Nie było konferencji, paneli dyskusyjnych. Zatem jak docierali do studentów? "Ścianowiec"! A cóż to takiego? Gazetka studencka. Tak, tak... Wspaniałe arkusze formatu A3 rozwieszane na ścianach uczelni zawierały teksty, polemiki naukowe (i nienaukowe) autorstwa studentów. W ten sposób każdy w jakiś sposób mógł zaistnieć i olśnić innych swym talentem, czasem nawet nie tylko psychologicznym.
Jeżeli chodzi o wszelkie pomysły, propozycje, czy też inne sprawy kłębiące się w głowach studentów, członków samorządu, to nie ma widocznej różnicy pomiędzy dzisiejszymi działaniami zachodzącymi w tej kwestii. Były one przedstawiane i przegłosowywanie na comiesięcznych zebraniach, a następnie poprzez osobę kierownika Instytutu na Radzie Wydziału.
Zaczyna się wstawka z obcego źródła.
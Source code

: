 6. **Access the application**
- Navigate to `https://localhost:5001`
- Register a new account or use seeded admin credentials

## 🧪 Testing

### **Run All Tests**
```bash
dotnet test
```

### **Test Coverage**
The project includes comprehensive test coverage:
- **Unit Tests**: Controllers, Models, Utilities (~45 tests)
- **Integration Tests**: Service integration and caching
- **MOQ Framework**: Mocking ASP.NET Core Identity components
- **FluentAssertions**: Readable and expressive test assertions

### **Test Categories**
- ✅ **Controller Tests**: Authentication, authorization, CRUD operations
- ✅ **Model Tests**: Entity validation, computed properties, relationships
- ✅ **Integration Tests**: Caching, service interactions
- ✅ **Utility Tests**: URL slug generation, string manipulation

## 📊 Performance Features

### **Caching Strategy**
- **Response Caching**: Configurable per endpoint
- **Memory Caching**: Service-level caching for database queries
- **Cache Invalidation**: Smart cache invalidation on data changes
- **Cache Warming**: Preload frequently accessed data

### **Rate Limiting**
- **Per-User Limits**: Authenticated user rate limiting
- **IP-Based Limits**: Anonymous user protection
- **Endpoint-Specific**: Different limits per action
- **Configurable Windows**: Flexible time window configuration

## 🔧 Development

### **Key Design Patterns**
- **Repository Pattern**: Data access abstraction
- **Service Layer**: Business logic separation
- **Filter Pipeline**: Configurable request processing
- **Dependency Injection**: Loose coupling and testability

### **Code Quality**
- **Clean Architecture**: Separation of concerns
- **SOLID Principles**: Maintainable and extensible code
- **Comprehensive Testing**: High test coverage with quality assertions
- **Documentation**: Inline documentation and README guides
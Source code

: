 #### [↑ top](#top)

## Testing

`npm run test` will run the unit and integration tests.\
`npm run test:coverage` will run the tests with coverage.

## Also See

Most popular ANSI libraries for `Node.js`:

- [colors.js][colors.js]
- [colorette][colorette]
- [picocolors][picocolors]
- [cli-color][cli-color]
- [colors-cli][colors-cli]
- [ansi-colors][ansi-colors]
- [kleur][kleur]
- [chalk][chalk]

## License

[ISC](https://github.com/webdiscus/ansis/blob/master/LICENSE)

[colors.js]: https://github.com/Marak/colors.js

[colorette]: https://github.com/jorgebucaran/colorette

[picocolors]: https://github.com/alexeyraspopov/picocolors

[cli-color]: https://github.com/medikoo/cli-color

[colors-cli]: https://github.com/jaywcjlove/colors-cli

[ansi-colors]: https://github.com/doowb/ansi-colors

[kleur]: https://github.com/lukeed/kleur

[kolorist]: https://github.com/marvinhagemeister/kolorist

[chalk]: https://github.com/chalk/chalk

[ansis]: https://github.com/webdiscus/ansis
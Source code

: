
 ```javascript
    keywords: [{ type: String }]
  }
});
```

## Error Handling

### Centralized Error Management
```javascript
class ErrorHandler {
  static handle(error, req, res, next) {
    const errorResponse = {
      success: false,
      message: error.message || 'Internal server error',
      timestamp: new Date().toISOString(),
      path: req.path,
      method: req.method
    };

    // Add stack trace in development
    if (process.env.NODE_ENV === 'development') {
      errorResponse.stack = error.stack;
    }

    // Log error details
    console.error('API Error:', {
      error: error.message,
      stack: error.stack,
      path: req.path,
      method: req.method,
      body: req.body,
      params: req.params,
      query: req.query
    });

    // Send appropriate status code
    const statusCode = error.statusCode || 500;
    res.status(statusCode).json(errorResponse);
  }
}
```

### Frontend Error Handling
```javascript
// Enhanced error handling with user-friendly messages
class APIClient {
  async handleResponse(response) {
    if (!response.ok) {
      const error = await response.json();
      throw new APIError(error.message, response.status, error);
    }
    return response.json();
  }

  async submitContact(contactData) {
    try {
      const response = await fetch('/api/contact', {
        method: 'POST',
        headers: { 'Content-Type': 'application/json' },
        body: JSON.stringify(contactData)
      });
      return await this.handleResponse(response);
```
Mimo, iż istniał reprezentant samorządu, który uczestniczył w zebraniach (była nim oczywiście "głowa" samorządu), ciało pedagogiczne nie było zbyt przychylne obecności studentów podczas swoich posiedzeń - opowiada z lekkim uśmiechem dr Janson. Hmm... czyżby mała, skromna aluzja w stronę kilku naszych reprezentantów pragnących mieć swój niewielki udział w życiu uczelni, przyczynić się do dokonywania drobnych zmian sprzyjających studentom? Bo w końcu, kto jak nie oni, pierwszo-, drugo-, trzecioroczniacy najlepiej znają potrzeby swoich rówieśników? Naszym poprzednikom udało się wnieść pewne zmiany, m.in. ograniczenie ilości godzin języka łacińskiego, który obowiązywał niemalże na wszystkich kierunkach, na korzyść języków nowożytnych, (za co przeciwnicy języka średniowiecznych filozofów mogą dziś podziękować).
Dzisiejszy samorząd, póki co, nie ma na swoim kącie tego typu osiągnięć. Wszystko jeszcze przed nami, a pomysłów w głowach tysiące.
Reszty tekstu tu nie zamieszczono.